● EXERCISE REQUIREMENTS: All lines below containing "that" are to be listed.

● ENTRIES SUPPLIED:
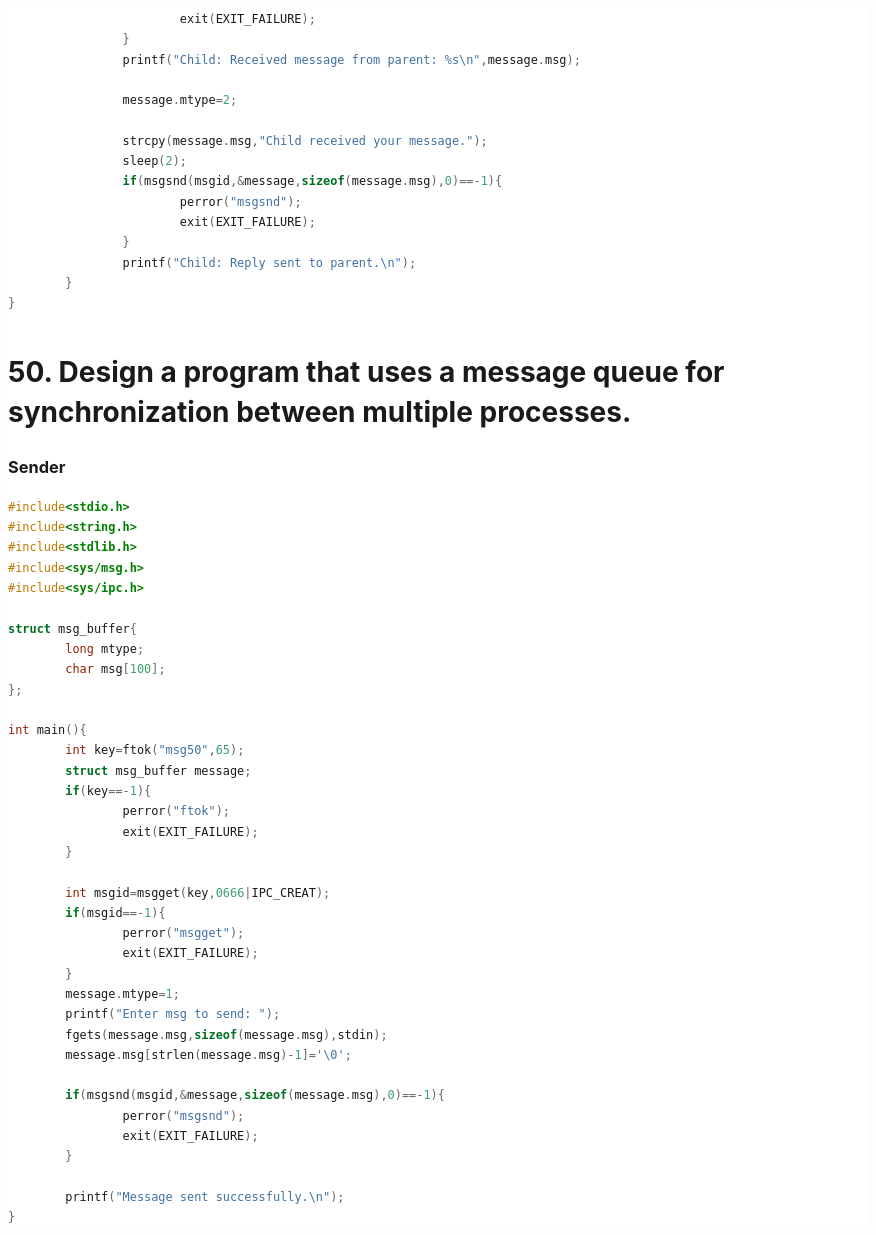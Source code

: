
 ```c
                        exit(EXIT_FAILURE);
                }
                printf("Child: Received message from parent: %s\n",message.msg);

                message.mtype=2;

                strcpy(message.msg,"Child received your message.");
                sleep(2);
                if(msgsnd(msgid,&message,sizeof(message.msg),0)==-1){
                        perror("msgsnd");
                        exit(EXIT_FAILURE);
                }
                printf("Child: Reply sent to parent.\n");
        }
}

```
# 50. Design a program that uses a message queue for synchronization between multiple processes.
### Sender
```c
#include<stdio.h>
#include<string.h>
#include<stdlib.h>
#include<sys/msg.h>
#include<sys/ipc.h>

struct msg_buffer{
        long mtype;
        char msg[100];
};

int main(){
        int key=ftok("msg50",65);
        struct msg_buffer message;
        if(key==-1){
                perror("ftok");
                exit(EXIT_FAILURE);
        }

        int msgid=msgget(key,0666|IPC_CREAT);
        if(msgid==-1){
                perror("msgget");
                exit(EXIT_FAILURE);
        }
        message.mtype=1;
        printf("Enter msg to send: ");
        fgets(message.msg,sizeof(message.msg),stdin);
        message.msg[strlen(message.msg)-1]='\0';

        if(msgsnd(msgid,&message,sizeof(message.msg),0)==-1){
                perror("msgsnd");
                exit(EXIT_FAILURE);
        }

        printf("Message sent successfully.\n");
}

```
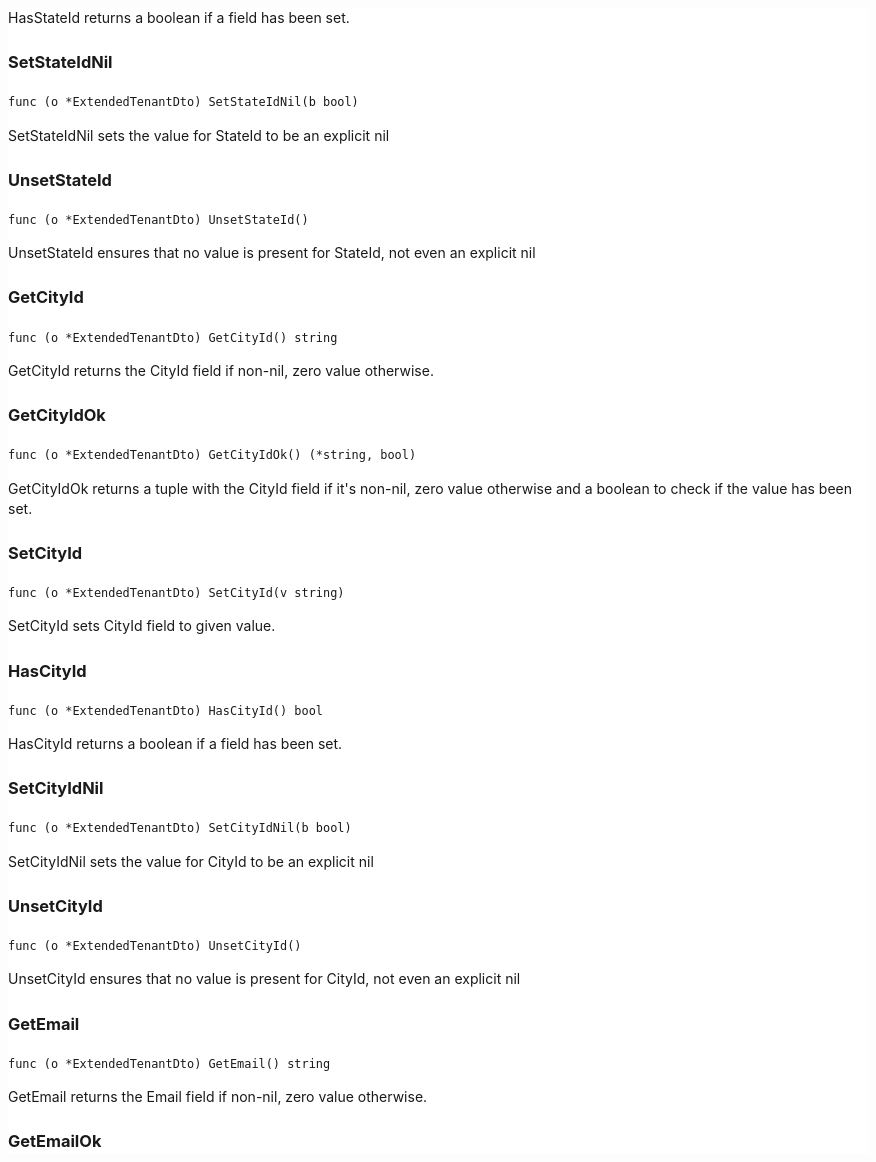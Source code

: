 HasStateId returns a boolean if a field has been set.

### SetStateIdNil

`func (o *ExtendedTenantDto) SetStateIdNil(b bool)`

 SetStateIdNil sets the value for StateId to be an explicit nil

### UnsetStateId
`func (o *ExtendedTenantDto) UnsetStateId()`

UnsetStateId ensures that no value is present for StateId, not even an explicit nil
### GetCityId

`func (o *ExtendedTenantDto) GetCityId() string`

GetCityId returns the CityId field if non-nil, zero value otherwise.

### GetCityIdOk

`func (o *ExtendedTenantDto) GetCityIdOk() (*string, bool)`

GetCityIdOk returns a tuple with the CityId field if it's non-nil, zero value otherwise
and a boolean to check if the value has been set.

### SetCityId

`func (o *ExtendedTenantDto) SetCityId(v string)`

SetCityId sets CityId field to given value.

### HasCityId

`func (o *ExtendedTenantDto) HasCityId() bool`

HasCityId returns a boolean if a field has been set.

### SetCityIdNil

`func (o *ExtendedTenantDto) SetCityIdNil(b bool)`

 SetCityIdNil sets the value for CityId to be an explicit nil

### UnsetCityId
`func (o *ExtendedTenantDto) UnsetCityId()`

UnsetCityId ensures that no value is present for CityId, not even an explicit nil
### GetEmail

`func (o *ExtendedTenantDto) GetEmail() string`

GetEmail returns the Email field if non-nil, zero value otherwise.

### GetEmailOk
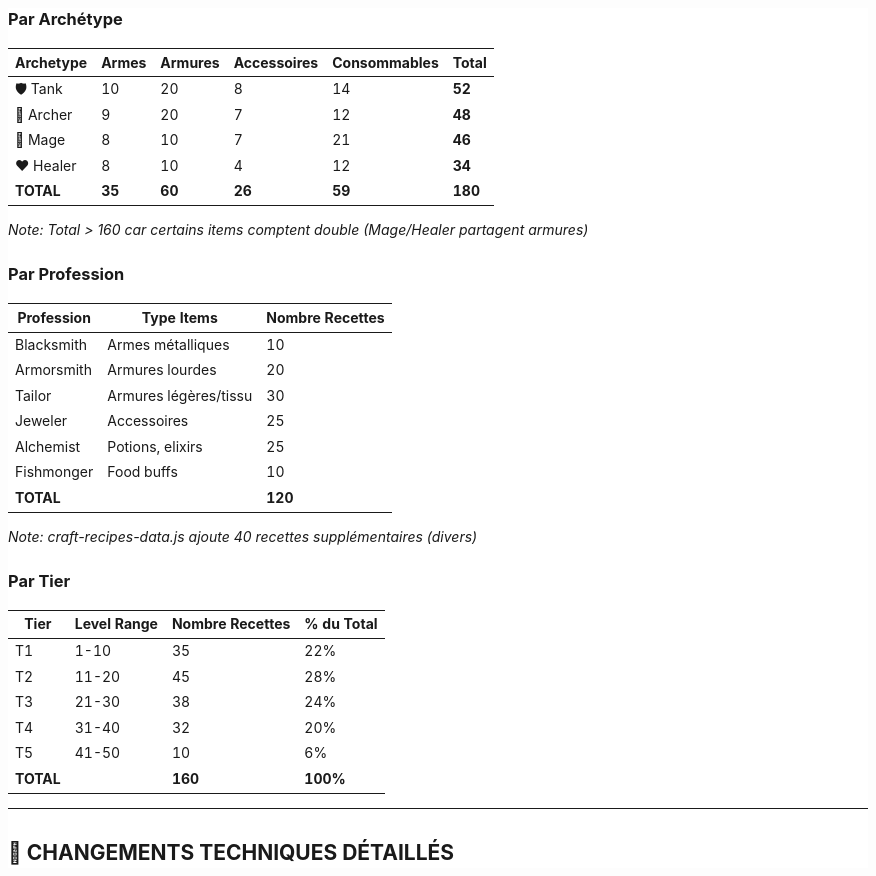 ### Par Archétype

| Archetype | Armes  | Armures | Accessoires | Consommables | Total   |
| --------- | ------ | ------- | ----------- | ------------ | ------- |
| 🛡️ Tank   | 10     | 20      | 8           | 14           | **52**  |
| 🏹 Archer | 9      | 20      | 7           | 12           | **48**  |
| 🔮 Mage   | 8      | 10      | 7           | 21           | **46**  |
| ❤️ Healer | 8      | 10      | 4           | 12           | **34**  |
| **TOTAL** | **35** | **60**  | **26**      | **59**       | **180** |

_Note: Total > 160 car certains items comptent double (Mage/Healer partagent armures)_

### Par Profession

| Profession | Type Items            | Nombre Recettes |
| ---------- | --------------------- | --------------- |
| Blacksmith | Armes métalliques     | 10              |
| Armorsmith | Armures lourdes       | 20              |
| Tailor     | Armures légères/tissu | 30              |
| Jeweler    | Accessoires           | 25              |
| Alchemist  | Potions, elixirs      | 25              |
| Fishmonger | Food buffs            | 10              |
| **TOTAL**  |                       | **120**         |

_Note: craft-recipes-data.js ajoute 40 recettes supplémentaires (divers)_

### Par Tier

| Tier      | Level Range | Nombre Recettes | % du Total |
| --------- | ----------- | --------------- | ---------- |
| T1        | 1-10        | 35              | 22%        |
| T2        | 11-20       | 45              | 28%        |
| T3        | 21-30       | 38              | 24%        |
| T4        | 31-40       | 32              | 20%        |
| T5        | 41-50       | 10              | 6%         |
| **TOTAL** |             | **160**         | **100%**   |

---

## 🔧 CHANGEMENTS TECHNIQUES DÉTAILLÉS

● COMPLETED TASK:
# 50. Design a program that uses a message queue for synchronization between multiple processes.
UnsetStateId ensures that no value is present for StateId, not even an explicit nil
UnsetCityId ensures that no value is present for CityId, not even an explicit nil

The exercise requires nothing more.